Preferred pedalling cadence was selected by each participant before the first preliminary TTE test. The participant was asked to maintain the cadence within a range of preferred cadence ± 7 rpm during the test. This was done to reduce potential changes in physiological and psychological variables due to changes in pedalling cadence. The participant had been informed that a 10-s countdown would have started whenever pedalling cadence fell outside the predefined range. If the cadence returned to a value within that range before the countdown was completed, the test continued; otherwise, participants were judged to have reached exhaustion, which corresponded to the end of the 10-s countdown. This objective exhaustion criteria allowed us to register TTE to the nearest second. Preferred cadence was kept constant for a given participant throughout both preliminary and experimental TTE tests. The participant did not receive any feedback or encouragement during any of the TTE tests performed in the present study.

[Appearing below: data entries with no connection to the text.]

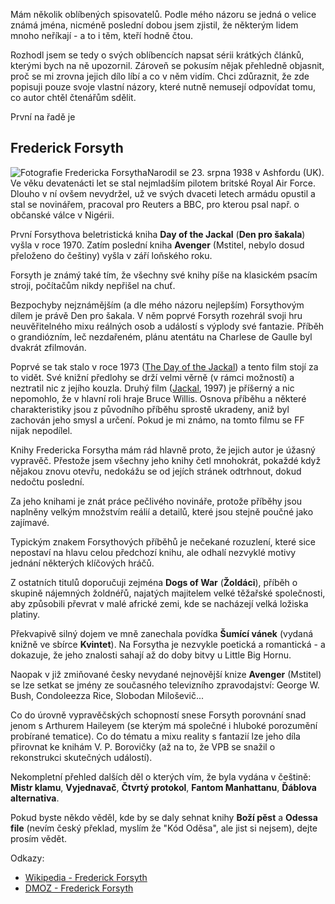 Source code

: <!-- dcterms:identifier = riderweblog#118 -->
<!-- dcterms:title = Frederick Forsyth -->
<!-- dcterms:abstract = Knihy Fredericka Forsytha mám rád hlavně proto, že jejich autor je úžasný vypravěč. Přestože jsem všechny jeho knihy četl mnohokrát, pokaždé když nějakou znovu otevřu, nedokážu se od jejích stránek odtrhnout, dokud nedočtu poslední. -->
<!-- np9:categoryId = 2 -->
<!-- x4w:category = Lidé a jiná zvěř -->
<!-- np9:authorId = 1 -->
<!-- np9:authorEmail = michal.valasek@altairis.cz -->
<!-- dcterms:creator = Michal Altair Valášek -->
<!-- np9:serialId = 1 -->
<!-- x4w:serial = Řekni mi, co čteš -->
<!-- dcterms:created = 2004-01-05T03:32:45+01:00 -->
<!-- dcterms:dateAccepted = 2004-01-05T03:32:45+01:00 -->

Mám několik oblíbených spisovatelů. Podle mého názoru se jedná o velice známá jména, nicméně poslední dobou jsem zjistil, že některým lidem mnoho neříkají - a to i těm, kteří hodně čtou.

Rozhodl jsem se tedy o svých oblíbencích napsat sérii krátkých článků, kterými bych na ně upozornil. Zároveň se pokusím nějak přehledně objasnit, proč se mi zrovna jejich dílo líbí a co v něm vidím. Chci zdůraznit, že zde popisuji pouze svoje vlastní názory, které nutně nemusejí odpovídat tomu, co autor chtěl čtenářům sdělit.

První na řadě je

## Frederick Forsyth

 ![Fotografie Fredericka Forsytha](https://www.cdn.altairis.cz/Blog/forsyth.jpg "Obrázek z přebalu knihy Avenger (c) Gill Shaw")Narodil se 23. srpna 1938 v Ashfordu (UK). Ve věku devatenácti let se stal nejmladším pilotem britské Royal Air Force. Dlouho v ní ovšem nevydržel, už ve svých dvaceti letech armádu opustil a stal se novinářem, pracoval pro Reuters a BBC, pro kterou psal např. o občanské válce v Nigérii.

První Forsythova beletristická kniha **Day of the Jackal** (**Den pro šakala**) vyšla v roce 1970. Zatím poslední kniha **Avenger** (Mstitel, nebylo dosud přeloženo do češtiny) vyšla v září loňského roku.

Forsyth je známý také tím, že všechny své knihy píše na klasickém psacím stroji, počítačům nikdy nepřišel na chuť.

Bezpochyby nejznámějším (a dle mého názoru nejlepším) Forsythovým dílem je právě Den pro šakala. V něm poprvé Forsyth rozehrál svoji hru neuvěřitelného mixu reálných osob a událostí s výplody své fantazie. Příběh o grandiózním, leč nezdařeném, plánu atentátu na Charlese de Gaulle byl dvakrát zfilmován.

Poprvé se tak stalo v roce 1973 ([The Day of the Jackal](http://www.imdb.com/title/tt0069947/)) a tento film stojí za to vidět. Své knižní předlohy se drží velmi věrně (v rámci možností) a neztratil nic z jejího kouzla. Druhý film ([Jackal](http://www.imdb.com/title/tt0119395/), 1997) je příšerný a nic nepomohlo, že v hlavní roli hraje Bruce Willis. Osnova příběhu a některé charakteristiky jsou z původního příběhu sprostě ukradeny, aniž byl zachován jeho smysl a určení. Pokud je mi známo, na tomto filmu se FF nijak nepodílel.

Knihy Fredericka Forsytha mám rád hlavně proto, že jejich autor je úžasný vypravěč. Přestože jsem všechny jeho knihy četl mnohokrát, pokaždé když nějakou znovu otevřu, nedokážu se od jejích stránek odtrhnout, dokud nedočtu poslední.

Za jeho knihami je znát práce pečlivého novináře, protože příběhy jsou naplněny velkým množstvím reálií a detailů, které jsou stejně poučné jako zajímavé.

Typickým znakem Forsythových příběhů je nečekané rozuzlení, které sice nepostaví na hlavu celou předchozí knihu, ale odhalí nezvyklé motivy jednání některých klíčových hráčů.

Z ostatních titulů doporučuji zejména **Dogs of War** (**Žoldáci**), příběh o skupině nájemných žoldnéřů, najatých majitelem velké těžařské společnosti, aby způsobili převrat v malé africké zemi, kde se nacházejí velká ložiska platiny.

Překvapivě silný dojem ve mně zanechala povídka **Šumící vánek** (vydaná knižně ve sbírce **Kvintet**). Na Forsytha je nezvykle poetická a romantická - a dokazuje, že jeho znalosti sahají až do doby bitvy u Little Big Hornu.

Naopak v již zmiňované česky nevydané nejnovější knize **Avenger** (Mstitel) se lze setkat se jmény ze současného televizního zpravodajství: George W. Bush, Condoleezza Rice, Slobodan Miloševič...

Co do úrovně vypravěčských schopností snese Forsyth porovnání snad jenom s Arthurem Haileyem (se kterým má společné i hluboké porozumění probírané tematice). Co do tématu a mixu reality s fantazií lze jeho díla přirovnat ke knihám V. P. Borovičky (až na to, že VPB se snažil o rekonstrukci skutečných událostí).

Nekompletní přehled dalších děl o kterých vím, že byla vydána v češtině: **Mistr klamu**, **Vyjednavač**, **Čtvrtý protokol**, **Fantom Manhattanu**, **Ďáblova alternativa**.

Pokud byste někdo věděl, kde by se daly sehnat knihy **Boží pěst** a **Odessa file** (nevím český překlad, myslím že "Kód Oděsa", ale jist si nejsem), dejte prosím vědět.

Odkazy:

*   [Wikipedia - Frederick Forsyth](http://en.wikipedia.org/wiki/Frederick_Forsyth) 
*   [DMOZ - Frederick Forsyth](http://directory.google.com/Top/Arts/Literature/Authors/F/Forsyth,_Frederick/)  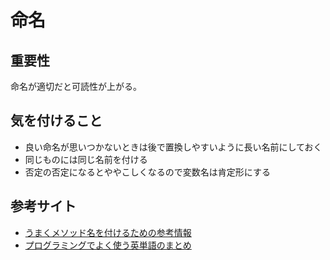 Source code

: # 命名

## 重要性
命名が適切だと可読性が上がる。

## 気を付けること
- 良い命名が思いつかないときは後で置換しやすいように長い名前にしておく
- 同じものには同じ名前を付ける
- 否定の否定になるとややこしくなるので変数名は肯定形にする

## 参考サイト
- [うまくメソッド名を付けるための参考情報](https://qiita.com/KeithYokoma/items/2193cf79ba76563e3db6)
- [プログラミングでよく使う英単語のまとめ](https://qiita.com/Ted-HM/items/7dde25dcffae4cdc7923)
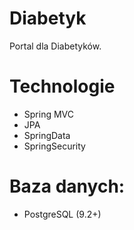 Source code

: # Diabetyk

Portal dla Diabetyków.

# Technologie

- Spring MVC
- JPA
- SpringData
- SpringSecurity

# Baza danych:

- PostgreSQL (9.2+)

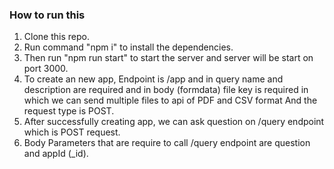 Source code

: ### How to run this
1. Clone this repo.
2. Run command "npm i" to install the dependencies.
3. Then run "npm run start" to start the server and server will be start on port 3000.
4. To create an new app, Endpoint is /app and in query name and description are required and in body (formdata) file key is required in which we can send multiple files to api of PDF and CSV format And the request type is POST.
5. After successfully creating app, we can ask question on /query endpoint which is POST request.
6. Body Parameters that are require to call /query endpoint are question and appId (_id).

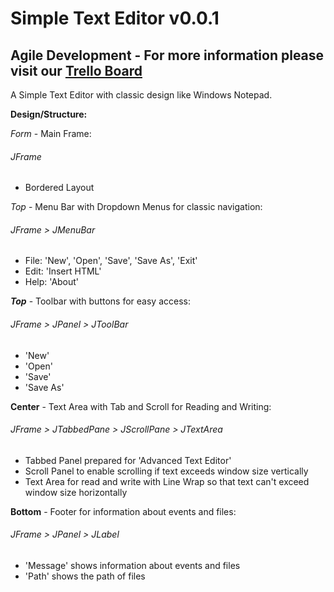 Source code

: # Simple Text Editor v0.0.1

## Agile Development - For more information please visit our [Trello Board](https://trello.com/b/KE6xmLeo)

A Simple Text Editor with classic design like Windows Notepad.

**Design/Structure:**

*Form* - Main Frame:
###### JFrame
- Bordered Layout

*Top* - Menu Bar with Dropdown Menus for classic navigation:
###### JFrame > JMenuBar
- File: 'New', 'Open', 'Save', 'Save As', 'Exit'
- Edit: 'Insert HTML'
- Help: 'About'

***Top*** - Toolbar with buttons for easy access:
###### JFrame > JPanel > JToolBar
- 'New'
- 'Open'
- 'Save'
- 'Save As'

**Center** - Text Area with Tab and Scroll for Reading and Writing:
###### JFrame > JTabbedPane > JScrollPane > JTextArea
- Tabbed Panel prepared for 'Advanced Text Editor'
- Scroll Panel to enable scrolling if text exceeds window size vertically
- Text Area for read and write with Line Wrap so that text can't exceed window size horizontally

**Bottom** - Footer for information about events and files:
###### JFrame > JPanel > JLabel
- 'Message' shows information about events and files
- 'Path' shows the path of files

Every 2 min during the three preliminary TTE tests, RPE and affective valence (i.e., pleasure/displeasure experienced during exercise, measured using the Feeling Scale) were collected to allow the participants to thoroughly familiarise with the two scales. The Feeling Scale was first presented to participants in the first visit before the 76% PPO test, and standard instructions were provided [34]. Feeling Scale scores can range from + 5 (the exercise feels “very good”) to − 5 (the exercise feels “very bad”).

Experimental TTE tests

On visits 3–6, participants performed an identical TTE test at a power output corresponding to a predicted TTE of 1200 s, as detailed in the previous section, with the aforementioned exhaustion criteria. Power output was prescribed based on the individual power–duration relationship in an attempt to reduce the relatively high between-subject variability in TTE that is commonly observed when other methods of exercise prescription are used. The four experimental TTE tests were preceded by a standardized warm-up. This consisted of 3 min at 100 W, 6 min at 50% of PPO, 1 min at 60% of PPO, and 1 min at 100 W. Tests were then preceded by 3 min of rest and 2 min pedalling at 20 W. During all the tests, fR, minute ventilation (\(\dot{V}_{\text{E}}\)) and heart rate (HR) were measured breath-by-breath using a metabolic cart (Quark b2, Cosmed, Rome, Italy). Appropriate calibration procedures were performed following the manufacturer’s instructions. RPE and affective valence were reported every 2 min.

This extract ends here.